WHAT TO PRODUCE »
When you reach the entries below, transcribe each one exactly as it stands.

Extracted data entries:
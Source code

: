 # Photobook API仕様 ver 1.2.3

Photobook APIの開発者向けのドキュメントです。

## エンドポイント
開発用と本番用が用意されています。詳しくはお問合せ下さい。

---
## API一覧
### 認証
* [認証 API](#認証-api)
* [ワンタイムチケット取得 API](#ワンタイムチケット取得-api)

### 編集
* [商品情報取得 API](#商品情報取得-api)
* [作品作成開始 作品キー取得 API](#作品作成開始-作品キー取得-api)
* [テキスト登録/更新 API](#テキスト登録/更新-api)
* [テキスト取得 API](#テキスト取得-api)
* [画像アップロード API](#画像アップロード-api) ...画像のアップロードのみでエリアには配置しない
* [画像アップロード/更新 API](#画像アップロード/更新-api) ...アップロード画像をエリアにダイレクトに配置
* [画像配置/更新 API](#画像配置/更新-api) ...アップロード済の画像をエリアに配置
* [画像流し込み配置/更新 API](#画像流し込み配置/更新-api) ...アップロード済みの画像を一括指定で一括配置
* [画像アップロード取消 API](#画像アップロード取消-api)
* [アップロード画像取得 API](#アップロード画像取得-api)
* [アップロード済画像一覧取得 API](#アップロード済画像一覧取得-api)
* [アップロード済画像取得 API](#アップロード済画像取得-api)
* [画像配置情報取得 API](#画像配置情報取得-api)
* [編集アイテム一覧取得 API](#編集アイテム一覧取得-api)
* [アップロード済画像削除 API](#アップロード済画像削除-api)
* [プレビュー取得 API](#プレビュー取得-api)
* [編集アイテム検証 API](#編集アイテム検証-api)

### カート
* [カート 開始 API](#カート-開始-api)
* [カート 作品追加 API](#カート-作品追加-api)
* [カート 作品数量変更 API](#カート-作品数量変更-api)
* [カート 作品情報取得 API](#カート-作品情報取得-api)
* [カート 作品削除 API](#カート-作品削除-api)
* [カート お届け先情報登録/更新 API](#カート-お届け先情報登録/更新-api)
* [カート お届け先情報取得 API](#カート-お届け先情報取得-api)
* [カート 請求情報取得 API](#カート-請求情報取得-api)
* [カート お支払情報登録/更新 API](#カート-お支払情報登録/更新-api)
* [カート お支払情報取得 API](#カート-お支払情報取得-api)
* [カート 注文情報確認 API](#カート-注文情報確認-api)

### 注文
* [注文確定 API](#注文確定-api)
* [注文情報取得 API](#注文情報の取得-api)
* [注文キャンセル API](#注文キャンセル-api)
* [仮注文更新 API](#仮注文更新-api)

EXPECTED OUTPUT »
Source code

: # Photobook API仕様 ver 1.2.3

Photobook APIの開発者向けのドキュメントです。

## エンドポイント
開発用と本番用が用意されています。詳しくはお問合せ下さい。

---
## API一覧
### 認証
* [認証 API](#認証-api)
* [ワンタイムチケット取得 API](#ワンタイムチケット取得-api)

### 編集
* [商品情報取得 API](#商品情報取得-api)
* [作品作成開始 作品キー取得 API](#作品作成開始-作品キー取得-api)
* [テキスト登録/更新 API](#テキスト登録/更新-api)
* [テキスト取得 API](#テキスト取得-api)
* [画像アップロード API](#画像アップロード-api) ...画像のアップロードのみでエリアには配置しない
* [画像アップロード/更新 API](#画像アップロード/更新-api) ...アップロード画像をエリアにダイレクトに配置
* [画像配置/更新 API](#画像配置/更新-api) ...アップロード済の画像をエリアに配置
* [画像流し込み配置/更新 API](#画像流し込み配置/更新-api) ...アップロード済みの画像を一括指定で一括配置
* [画像アップロード取消 API](#画像アップロード取消-api)
* [アップロード画像取得 API](#アップロード画像取得-api)
* [アップロード済画像一覧取得 API](#アップロード済画像一覧取得-api)
* [アップロード済画像取得 API](#アップロード済画像取得-api)
* [画像配置情報取得 API](#画像配置情報取得-api)
* [編集アイテム一覧取得 API](#編集アイテム一覧取得-api)
* [アップロード済画像削除 API](#アップロード済画像削除-api)
* [プレビュー取得 API](#プレビュー取得-api)
* [編集アイテム検証 API](#編集アイテム検証-api)

### カート
* [カート 開始 API](#カート-開始-api)
* [カート 作品追加 API](#カート-作品追加-api)
* [カート 作品数量変更 API](#カート-作品数量変更-api)
* [カート 作品情報取得 API](#カート-作品情報取得-api)
* [カート 作品削除 API](#カート-作品削除-api)
* [カート お届け先情報登録/更新 API](#カート-お届け先情報登録/更新-api)
* [カート お届け先情報取得 API](#カート-お届け先情報取得-api)
* [カート 請求情報取得 API](#カート-請求情報取得-api)
* [カート お支払情報登録/更新 API](#カート-お支払情報登録/更新-api)
* [カート お支払情報取得 API](#カート-お支払情報取得-api)
* [カート 注文情報確認 API](#カート-注文情報確認-api)

### 注文
* [注文確定 API](#注文確定-api)
* [注文情報取得 API](#注文情報の取得-api)
* [注文キャンセル API](#注文キャンセル-api)
* [仮注文更新 API](#仮注文更新-api)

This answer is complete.